Exercise description –
The data that follows must be transcribed in full and exactly, minus the pictures.
[[ Exercise data open ]]
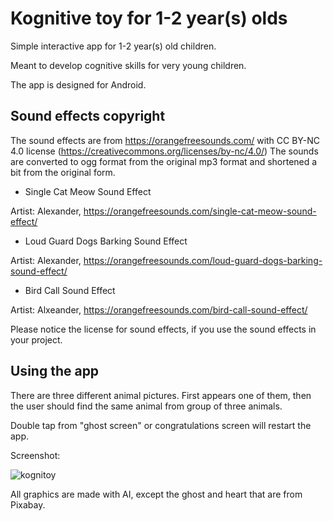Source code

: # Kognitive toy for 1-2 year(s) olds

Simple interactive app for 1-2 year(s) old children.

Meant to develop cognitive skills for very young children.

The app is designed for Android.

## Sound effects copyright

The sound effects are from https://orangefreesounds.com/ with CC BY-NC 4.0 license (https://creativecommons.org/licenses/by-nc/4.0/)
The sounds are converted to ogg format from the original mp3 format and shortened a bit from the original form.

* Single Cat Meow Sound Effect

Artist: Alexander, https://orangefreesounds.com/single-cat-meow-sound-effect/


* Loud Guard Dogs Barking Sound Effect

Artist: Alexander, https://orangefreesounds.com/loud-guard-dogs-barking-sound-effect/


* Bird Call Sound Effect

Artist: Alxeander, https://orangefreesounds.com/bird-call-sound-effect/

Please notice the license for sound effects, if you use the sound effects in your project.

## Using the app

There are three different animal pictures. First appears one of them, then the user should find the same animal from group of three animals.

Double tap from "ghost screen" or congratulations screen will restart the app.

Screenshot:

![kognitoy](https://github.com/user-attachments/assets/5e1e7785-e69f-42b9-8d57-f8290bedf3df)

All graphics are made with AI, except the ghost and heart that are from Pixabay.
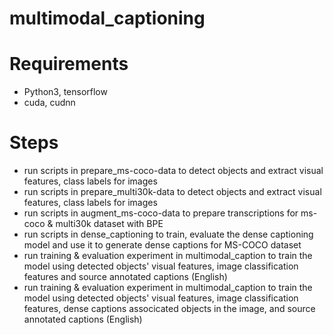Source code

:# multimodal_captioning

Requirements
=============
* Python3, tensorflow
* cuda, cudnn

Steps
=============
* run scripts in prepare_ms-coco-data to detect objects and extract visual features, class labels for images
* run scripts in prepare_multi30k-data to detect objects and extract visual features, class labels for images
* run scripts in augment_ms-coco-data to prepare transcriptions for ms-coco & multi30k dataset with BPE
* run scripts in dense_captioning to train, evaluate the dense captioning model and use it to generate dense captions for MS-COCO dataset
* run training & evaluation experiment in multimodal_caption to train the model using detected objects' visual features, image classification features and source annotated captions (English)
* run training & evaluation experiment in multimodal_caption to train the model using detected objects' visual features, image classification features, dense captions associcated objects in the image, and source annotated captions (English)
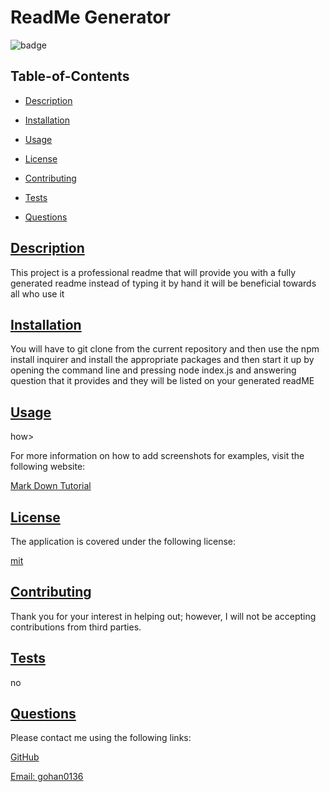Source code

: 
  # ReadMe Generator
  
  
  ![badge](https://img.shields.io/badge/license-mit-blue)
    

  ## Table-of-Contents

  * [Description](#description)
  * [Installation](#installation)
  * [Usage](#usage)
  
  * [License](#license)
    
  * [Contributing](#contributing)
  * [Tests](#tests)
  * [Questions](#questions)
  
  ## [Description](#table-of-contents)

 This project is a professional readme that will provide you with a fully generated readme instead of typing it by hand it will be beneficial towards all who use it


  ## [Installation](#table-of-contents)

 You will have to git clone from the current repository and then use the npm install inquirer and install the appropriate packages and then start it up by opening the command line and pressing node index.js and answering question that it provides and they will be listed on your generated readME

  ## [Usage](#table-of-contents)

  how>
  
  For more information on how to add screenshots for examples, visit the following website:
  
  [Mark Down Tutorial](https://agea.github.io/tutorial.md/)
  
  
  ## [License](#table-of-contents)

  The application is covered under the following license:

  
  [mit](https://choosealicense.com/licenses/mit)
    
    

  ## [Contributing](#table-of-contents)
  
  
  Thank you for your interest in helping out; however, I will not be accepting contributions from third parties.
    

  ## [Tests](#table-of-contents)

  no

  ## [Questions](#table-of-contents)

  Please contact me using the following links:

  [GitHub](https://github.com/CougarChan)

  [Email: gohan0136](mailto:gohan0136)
[[ Exercise data closed ]]
Exercise result –
Source code

: # Kognitive toy for 1-2 year(s) olds

Simple interactive app for 1-2 year(s) old children.

Meant to develop cognitive skills for very young children.

The app is designed for Android.

## Sound effects copyright

The sound effects are from https://orangefreesounds.com/ with CC BY-NC 4.0 license (https://creativecommons.org/licenses/by-nc/4.0/)
The sounds are converted to ogg format from the original mp3 format and shortened a bit from the original form.

* Single Cat Meow Sound Effect

Artist: Alexander, https://orangefreesounds.com/single-cat-meow-sound-effect/


* Loud Guard Dogs Barking Sound Effect

Artist: Alexander, https://orangefreesounds.com/loud-guard-dogs-barking-sound-effect/


* Bird Call Sound Effect

Artist: Alxeander, https://orangefreesounds.com/bird-call-sound-effect/

Please notice the license for sound effects, if you use the sound effects in your project.

## Using the app

There are three different animal pictures. First appears one of them, then the user should find the same animal from group of three animals.

Double tap from "ghost screen" or congratulations screen will restart the app.

Screenshot:

![kognitoy](https://github.com/user-attachments/assets/5e1e7785-e69f-42b9-8d57-f8290bedf3df)

All graphics are made with AI, except the ghost and heart that are from Pixabay.
Source code

:# multimodal_captioning

Requirements
=============
* Python3, tensorflow
* cuda, cudnn

Steps
=============
* run scripts in prepare_ms-coco-data to detect objects and extract visual features, class labels for images
* run scripts in prepare_multi30k-data to detect objects and extract visual features, class labels for images
* run scripts in augment_ms-coco-data to prepare transcriptions for ms-coco & multi30k dataset with BPE
* run scripts in dense_captioning to train, evaluate the dense captioning model and use it to generate dense captions for MS-COCO dataset
* run training & evaluation experiment in multimodal_caption to train the model using detected objects' visual features, image classification features and source annotated captions (English)
* run training & evaluation experiment in multimodal_caption to train the model using detected objects' visual features, image classification features, dense captions associcated objects in the image, and source annotated captions (English)
Source code

: 
  # ReadMe Generator
  
  
  ![badge](https://img.shields.io/badge/license-mit-blue)
    

  ## Table-of-Contents

  * [Description](#description)
  * [Installation](#installation)
  * [Usage](#usage)
  
  * [License](#license)
    
  * [Contributing](#contributing)
  * [Tests](#tests)
  * [Questions](#questions)
  
  ## [Description](#table-of-contents)

 This project is a professional readme that will provide you with a fully generated readme instead of typing it by hand it will be beneficial towards all who use it


  ## [Installation](#table-of-contents)

 You will have to git clone from the current repository and then use the npm install inquirer and install the appropriate packages and then start it up by opening the command line and pressing node index.js and answering question that it provides and they will be listed on your generated readME

  ## [Usage](#table-of-contents)

  how>
  
  For more information on how to add screenshots for examples, visit the following website:
  
  [Mark Down Tutorial](https://agea.github.io/tutorial.md/)
  
  
  ## [License](#table-of-contents)

  The application is covered under the following license:

  
  [mit](https://choosealicense.com/licenses/mit)
    
    

  ## [Contributing](#table-of-contents)
  
  
  Thank you for your interest in helping out; however, I will not be accepting contributions from third parties.
    

  ## [Tests](#table-of-contents)

  no

  ## [Questions](#table-of-contents)

  Please contact me using the following links:

  [GitHub](https://github.com/CougarChan)

  [Email: gohan0136](mailto:gohan0136)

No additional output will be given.